El hombre siempre se ha jactado de su astucia y ha creído triunfar sobre el tiempo y la muerte; ha sentido siempre el deseo de manipular al tiempo, detenerlo, confundirlo, hacerle creer que retrocede, que se devuelve, que aleja a la muerte; pero, artera, taimada, sin despojarse del sudario y de la guadaña ella sonríe oculta tras las cortinas y actúa al instante. En la película de Ingmar Bergman El séptimo sello (Det sjunde inseglet, 1956) un caballero medieval juega ajedrez con la muerte y, creyendo desorientarla, le hace trampas.

Little Boy, la bomba atómica lanzada sobre Hiroshima el 6 de agosto de 1945 desde la superfortaleza volante Enola Gay, en un instante que resultó eterno para la humanidad, acabó con la vida de 80.000 japoneses, dejó 50.000 heridos y arrasó 12 kilómetros cuadrados de la ciudad antes de las 9:00 de la mañana. Todavía hoy, en el quicio donde estaba sentado un hombre y donde cayó Little Boy, no se ha podido borrar del pavimento la mancha oscura de su cuerpo que se volatilizó. El crimen fue mayor porque 3 días después otra bomba arrasó casi por completo el puerto pesquero de Nagasaki, causando también en un instante 40.000 muertos y otros tantos heridos. Se comentó que el presidente Truman había dicho al barbero: “¡Aféiteme en silencio porque debo tomar una decisión importante!”. Después se supo que había exclamado sorprendido: Pero ¿hemos invertido tanto dinero y solo hay dos bombas?

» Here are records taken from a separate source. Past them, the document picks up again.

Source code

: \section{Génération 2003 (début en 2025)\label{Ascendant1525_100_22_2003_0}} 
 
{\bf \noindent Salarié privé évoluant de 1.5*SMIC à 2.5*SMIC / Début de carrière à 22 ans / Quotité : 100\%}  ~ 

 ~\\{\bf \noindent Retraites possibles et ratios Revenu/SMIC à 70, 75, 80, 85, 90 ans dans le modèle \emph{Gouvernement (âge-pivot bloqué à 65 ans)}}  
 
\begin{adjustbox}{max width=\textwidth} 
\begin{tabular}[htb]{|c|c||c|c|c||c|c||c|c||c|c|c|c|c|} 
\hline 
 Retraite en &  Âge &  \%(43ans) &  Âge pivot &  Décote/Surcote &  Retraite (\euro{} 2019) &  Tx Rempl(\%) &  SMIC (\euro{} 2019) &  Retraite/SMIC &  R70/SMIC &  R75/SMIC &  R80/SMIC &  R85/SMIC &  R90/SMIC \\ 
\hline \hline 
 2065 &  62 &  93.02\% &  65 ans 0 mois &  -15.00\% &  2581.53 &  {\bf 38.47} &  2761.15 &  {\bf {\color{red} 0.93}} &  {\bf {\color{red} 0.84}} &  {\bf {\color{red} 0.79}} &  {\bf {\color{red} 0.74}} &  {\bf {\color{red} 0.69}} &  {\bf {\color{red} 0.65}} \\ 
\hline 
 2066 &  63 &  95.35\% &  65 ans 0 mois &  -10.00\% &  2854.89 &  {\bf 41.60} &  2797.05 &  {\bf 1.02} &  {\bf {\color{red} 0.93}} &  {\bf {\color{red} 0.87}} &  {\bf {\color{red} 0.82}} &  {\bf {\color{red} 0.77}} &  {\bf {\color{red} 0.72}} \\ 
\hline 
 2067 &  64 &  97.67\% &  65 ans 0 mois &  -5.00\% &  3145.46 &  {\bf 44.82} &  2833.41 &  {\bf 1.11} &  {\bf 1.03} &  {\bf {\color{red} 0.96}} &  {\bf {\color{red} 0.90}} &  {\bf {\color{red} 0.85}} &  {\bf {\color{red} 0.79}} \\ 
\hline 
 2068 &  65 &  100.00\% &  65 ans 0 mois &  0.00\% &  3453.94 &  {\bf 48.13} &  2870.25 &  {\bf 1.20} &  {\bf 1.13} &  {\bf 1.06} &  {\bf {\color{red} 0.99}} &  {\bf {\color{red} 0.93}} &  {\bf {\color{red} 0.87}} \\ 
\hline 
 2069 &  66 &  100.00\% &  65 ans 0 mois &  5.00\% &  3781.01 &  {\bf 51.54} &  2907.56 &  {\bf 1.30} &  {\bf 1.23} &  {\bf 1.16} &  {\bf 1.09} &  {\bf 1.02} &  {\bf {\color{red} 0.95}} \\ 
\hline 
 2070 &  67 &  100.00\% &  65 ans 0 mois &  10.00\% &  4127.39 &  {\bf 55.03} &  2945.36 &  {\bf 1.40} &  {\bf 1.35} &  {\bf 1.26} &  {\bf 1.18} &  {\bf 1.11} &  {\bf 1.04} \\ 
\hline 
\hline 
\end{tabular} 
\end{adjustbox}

En un instante, la chispa incendia la pradera y las criaturas del bosque huyen espantadas al sentir que el fuego se acerca. En un parpadeo, la misma chispa ofusca el entendimiento del hombre iracundo y el mundo a su alrededor estalla con potencia volcánica y en su ira destruye mobiliarios, memorias, afectos y, presumiblemente, la vida de otros. La ira conduce al furor, a la pasión desbordada, desconocedora de límites, al torrente que destruye todo a su paso, al alud de las vehemencias.

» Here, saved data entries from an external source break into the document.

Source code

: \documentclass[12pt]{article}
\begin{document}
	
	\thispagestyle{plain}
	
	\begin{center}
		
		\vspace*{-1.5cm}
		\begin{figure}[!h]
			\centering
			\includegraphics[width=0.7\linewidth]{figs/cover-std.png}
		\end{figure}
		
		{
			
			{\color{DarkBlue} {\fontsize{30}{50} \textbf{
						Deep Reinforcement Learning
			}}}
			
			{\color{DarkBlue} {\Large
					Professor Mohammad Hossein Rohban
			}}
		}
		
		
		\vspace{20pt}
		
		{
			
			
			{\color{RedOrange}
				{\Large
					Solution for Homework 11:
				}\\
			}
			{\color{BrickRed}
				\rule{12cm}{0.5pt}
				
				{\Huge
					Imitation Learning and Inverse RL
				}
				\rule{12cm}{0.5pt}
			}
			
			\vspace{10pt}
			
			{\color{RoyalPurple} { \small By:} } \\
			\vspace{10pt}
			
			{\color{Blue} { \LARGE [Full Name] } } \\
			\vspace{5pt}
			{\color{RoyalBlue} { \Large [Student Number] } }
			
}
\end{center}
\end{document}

¡Apunten! ¡Fuego! y las balas del pelotón, en un instante, se hunden en el cuerpo del ajusticiado, orgulloso o aterrorizado, pero incapaz de escuchar el grito de fuego que lo aniquila porque las balas son más veloces que la orden del disparo o porque el que va a morir solo tiene detrás de sus ojos la calle donde nació, la imagen de la granja del padre tal como la vio la última vez o la triste alegría de la mujer a la que logró acariciar antes de que la fatalidad del instante lo tocara.

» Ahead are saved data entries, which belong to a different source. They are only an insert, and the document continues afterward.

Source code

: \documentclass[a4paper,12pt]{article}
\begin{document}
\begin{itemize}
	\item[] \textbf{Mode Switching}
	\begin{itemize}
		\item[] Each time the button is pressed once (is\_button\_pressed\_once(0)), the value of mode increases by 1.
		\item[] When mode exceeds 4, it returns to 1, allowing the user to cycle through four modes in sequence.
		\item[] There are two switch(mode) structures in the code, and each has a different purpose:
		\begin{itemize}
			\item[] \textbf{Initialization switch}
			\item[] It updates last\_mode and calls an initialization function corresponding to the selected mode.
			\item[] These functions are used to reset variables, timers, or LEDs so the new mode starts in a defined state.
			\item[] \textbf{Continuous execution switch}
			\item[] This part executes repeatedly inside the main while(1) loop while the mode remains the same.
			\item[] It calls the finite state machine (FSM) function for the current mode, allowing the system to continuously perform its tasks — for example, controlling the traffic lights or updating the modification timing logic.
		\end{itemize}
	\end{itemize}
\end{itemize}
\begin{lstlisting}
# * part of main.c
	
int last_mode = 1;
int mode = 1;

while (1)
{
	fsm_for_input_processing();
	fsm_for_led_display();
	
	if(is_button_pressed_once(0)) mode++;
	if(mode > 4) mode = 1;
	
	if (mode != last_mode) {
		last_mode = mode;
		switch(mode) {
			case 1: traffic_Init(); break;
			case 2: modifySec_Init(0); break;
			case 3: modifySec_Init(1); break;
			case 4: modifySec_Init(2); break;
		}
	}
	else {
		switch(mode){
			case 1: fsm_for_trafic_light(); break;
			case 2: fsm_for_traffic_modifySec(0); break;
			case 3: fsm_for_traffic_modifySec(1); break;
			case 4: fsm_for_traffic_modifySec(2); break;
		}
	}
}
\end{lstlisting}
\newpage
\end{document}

Es cierto que las adversidades y los infortunios se vienen, a veces, de a poco, reuniéndose, amontonándose sobre el escritorio, sobre la mesa de la cocina o del comedor y de pronto surge de nuevo la chispa, la llama encendida y en un instante todo se desmorona y todo se viene abajo. Y ocurre con el hacendado, con el burócrata, con el obrero o con el joven Werther que acaba de recibir las pistolas que para su deleite suicida fueron tocadas por las manos de Carlota antes de entregarlas. “¡Están cargadas…! ¡Dan las doce! ¡Sea, pues! ¡Carlota, Carlota, adiós, adiós!”.

Y pasa con algunos países: van acumulando desaciertos políticos, equivocaciones económicas, erráticos comportamientos sociales, negligencias en la cultura y van socavando las instituciones, erosionando la confianza que en sus mandatarios depositó el país. Y puede que, de pronto, el amasijo de arbitrariedades, crueldades y equivocaciones se deshaga en un instante, se derrumbe, y sordos a los reclamos, estúpidos en sus decisiones, tercos y altivos desde el poder; impunes, amparados en militares deshonestos y en narcotraficantes, los gobernantes precipiten al enseñoreado país que fue alguna vez a un abismo inflacionario; den la espalda al mundo libre, cierren las puertas, clausuren las ventanas y nos hundan a todos en la desventura…

¡Pero también en un instante puede volver la luz!